Learning perl (Score:1)
Kind of weak (Score:2, Informative)
It bugged me when he used map() in a void context (listing 3). It's even in the Perl FAQ that it's frowned upon.
I would call the article "idiomatic perl" instead.
Re:Kind of weak (Score:4, Informative)
Perhaps it is, but the primary reason it is frowned upn is because map in a void context returned a list, so it was inefficient. That behavior's been changed; map in a void context is no longer a technical problem. Now it is merely a stylistic one.
Re:Kind of weak (Score:1)
I wasn't too keen on this text, either. Early on he states how procedural programming differs in that functions are used for their side effects where as functional programming uses functions for the values returned. Then he turns around does a print inside of a map block - using functional constructs to do side-effects? bleh.

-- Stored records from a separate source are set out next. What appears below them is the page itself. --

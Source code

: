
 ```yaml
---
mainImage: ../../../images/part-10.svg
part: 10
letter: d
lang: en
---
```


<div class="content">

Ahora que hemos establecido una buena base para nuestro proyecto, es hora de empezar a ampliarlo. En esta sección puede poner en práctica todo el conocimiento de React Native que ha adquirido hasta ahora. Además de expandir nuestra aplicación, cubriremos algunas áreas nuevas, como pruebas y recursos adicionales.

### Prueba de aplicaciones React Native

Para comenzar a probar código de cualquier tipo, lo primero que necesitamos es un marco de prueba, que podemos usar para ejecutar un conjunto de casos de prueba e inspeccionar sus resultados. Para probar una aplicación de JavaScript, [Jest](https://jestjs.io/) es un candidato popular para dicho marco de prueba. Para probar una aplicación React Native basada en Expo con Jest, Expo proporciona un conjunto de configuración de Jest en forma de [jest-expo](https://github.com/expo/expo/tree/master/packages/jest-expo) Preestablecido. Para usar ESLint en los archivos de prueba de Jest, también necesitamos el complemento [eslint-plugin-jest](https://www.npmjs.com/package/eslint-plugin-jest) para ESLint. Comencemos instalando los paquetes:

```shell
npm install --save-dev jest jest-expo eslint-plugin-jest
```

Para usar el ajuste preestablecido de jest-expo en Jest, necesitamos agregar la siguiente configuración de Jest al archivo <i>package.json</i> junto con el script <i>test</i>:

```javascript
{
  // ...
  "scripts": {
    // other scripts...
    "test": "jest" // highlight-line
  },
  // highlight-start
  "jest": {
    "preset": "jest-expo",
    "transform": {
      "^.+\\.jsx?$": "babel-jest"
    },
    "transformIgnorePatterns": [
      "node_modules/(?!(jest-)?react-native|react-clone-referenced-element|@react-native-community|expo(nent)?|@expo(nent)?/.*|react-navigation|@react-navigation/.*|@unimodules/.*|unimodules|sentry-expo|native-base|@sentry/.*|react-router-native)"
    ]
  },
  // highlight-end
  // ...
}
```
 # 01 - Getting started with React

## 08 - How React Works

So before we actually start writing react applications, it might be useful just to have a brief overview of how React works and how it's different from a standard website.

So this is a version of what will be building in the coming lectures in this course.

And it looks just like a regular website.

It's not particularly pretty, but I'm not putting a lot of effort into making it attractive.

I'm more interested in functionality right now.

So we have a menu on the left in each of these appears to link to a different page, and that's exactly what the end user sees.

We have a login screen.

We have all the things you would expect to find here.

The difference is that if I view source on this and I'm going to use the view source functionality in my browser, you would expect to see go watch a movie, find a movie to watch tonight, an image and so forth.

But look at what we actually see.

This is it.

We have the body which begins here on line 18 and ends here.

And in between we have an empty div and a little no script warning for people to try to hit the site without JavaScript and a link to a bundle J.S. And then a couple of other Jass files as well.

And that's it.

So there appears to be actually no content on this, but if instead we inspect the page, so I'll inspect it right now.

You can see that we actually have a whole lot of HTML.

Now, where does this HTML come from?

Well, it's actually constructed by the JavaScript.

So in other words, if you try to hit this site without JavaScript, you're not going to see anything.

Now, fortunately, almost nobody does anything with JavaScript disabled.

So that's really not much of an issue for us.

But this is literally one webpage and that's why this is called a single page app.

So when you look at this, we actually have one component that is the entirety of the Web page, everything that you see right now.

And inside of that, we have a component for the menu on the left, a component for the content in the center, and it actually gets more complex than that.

I much prefer the approach taken in Randal Schwartz and Joseph Hall's Effective Perl Programming... which has a wonderful "idiomatic perl" chapter, I must add =)
-Ducky
Re:Kind of weak (Score:1)
All the examples are meant for beginner programmers. I hope experts will forgive the simplicity, but I can't go into high-level constructs in a beginner article.
The particular one you mention (listing 2) compared a foreach() loop with a map() that behaved identically. The point was to demonstrate, to a novice, how to use map() in a familiar context.
I think you are right, I should have done
print map { "$_ => $ENV{$_}\n" } sort keys %ENV;
that would be a "pure" FP approach. I'll make sure to make the change in future versions, but I don't think it's major enough to warrant modifying the current version on the developerWorks site.
If you have suggestions, you can always contact me and let me know. I value reader opinion very highly.
Thanks
Ted Zlatanov
Re:Kind of weak (Score:1)
This is chapter 4 in a book. The book is (partly) about introductory Perl programming. The chapter is on Functional Programming.
listing 3 illustrates how map() aliases $_ to each element of the list passed to it. The point is that without anything extra done, just calling map() in a void context, you are making changes to the original list. Sorry if that was unclear.